La colère
Inconfortable et ankylosée, Marie se réveilla aux petites heures du matin. Les yeux toujours fermés, elle essaya de changer de position afin de retrouver le sommeil mais, dès le premier mouvement, une douleur aiguë dans son entrejambe la réveilla pour de bon.

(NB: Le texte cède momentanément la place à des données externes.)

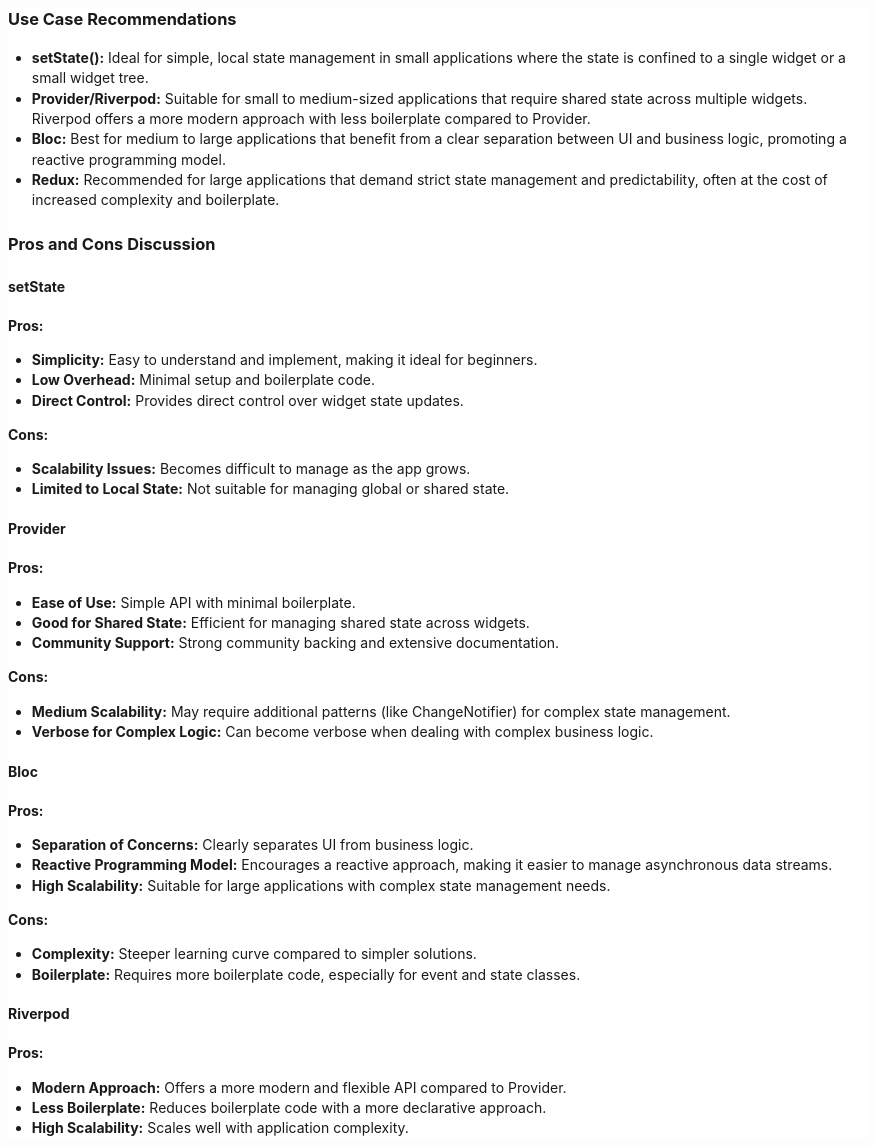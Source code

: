 ### Use Case Recommendations

- **setState():** Ideal for simple, local state management in small applications where the state is confined to a single widget or a small widget tree.
- **Provider/Riverpod:** Suitable for small to medium-sized applications that require shared state across multiple widgets. Riverpod offers a more modern approach with less boilerplate compared to Provider.
- **Bloc:** Best for medium to large applications that benefit from a clear separation between UI and business logic, promoting a reactive programming model.
- **Redux:** Recommended for large applications that demand strict state management and predictability, often at the cost of increased complexity and boilerplate.

### Pros and Cons Discussion

#### setState

**Pros:**
- **Simplicity:** Easy to understand and implement, making it ideal for beginners.
- **Low Overhead:** Minimal setup and boilerplate code.
- **Direct Control:** Provides direct control over widget state updates.

**Cons:**
- **Scalability Issues:** Becomes difficult to manage as the app grows.
- **Limited to Local State:** Not suitable for managing global or shared state.

#### Provider

**Pros:**
- **Ease of Use:** Simple API with minimal boilerplate.
- **Good for Shared State:** Efficient for managing shared state across widgets.
- **Community Support:** Strong community backing and extensive documentation.

**Cons:**
- **Medium Scalability:** May require additional patterns (like ChangeNotifier) for complex state management.
- **Verbose for Complex Logic:** Can become verbose when dealing with complex business logic.

#### Bloc

**Pros:**
- **Separation of Concerns:** Clearly separates UI from business logic.
- **Reactive Programming Model:** Encourages a reactive approach, making it easier to manage asynchronous data streams.
- **High Scalability:** Suitable for large applications with complex state management needs.

**Cons:**
- **Complexity:** Steeper learning curve compared to simpler solutions.
- **Boilerplate:** Requires more boilerplate code, especially for event and state classes.

#### Riverpod

**Pros:**
- **Modern Approach:** Offers a more modern and flexible API compared to Provider.
- **Less Boilerplate:** Reduces boilerplate code with a more declarative approach.
- **High Scalability:** Scales well with application complexity.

Elle resta étendue quelques minutes dans son lit, revivant soudainement la scène de la veille. Le regard sans émotions fixant la fenêtre devant elle, elle regardait dehors sans voir. Elle fixait le vide et, dans ce vide, elle voyait Joseph sur elle, le pantalon baissé et les yeux obstinément clos comme pour éviter de la regarder, se plaçant pour accomplir sa besogne. Elle avait alors tourné la tête vers Patrick qui, de son poste de garde, les observait. Au moment où sans ménagement Joseph la pénétra, elle ferma les yeux à son tour.
Instinctivement, elle mit sa main sur son sexe, comme pour le protéger et s’aperçut alors de la texture étrange de sa petite culotte. D’un seul mouvement et malgré sa douleur, elle s’assit sur le bord de son lit et ouvrit la lumière. Des taches brunâtres et séchées maculaient ses sous-vêtements. Inquiète, elle se rendit à la salle de bain.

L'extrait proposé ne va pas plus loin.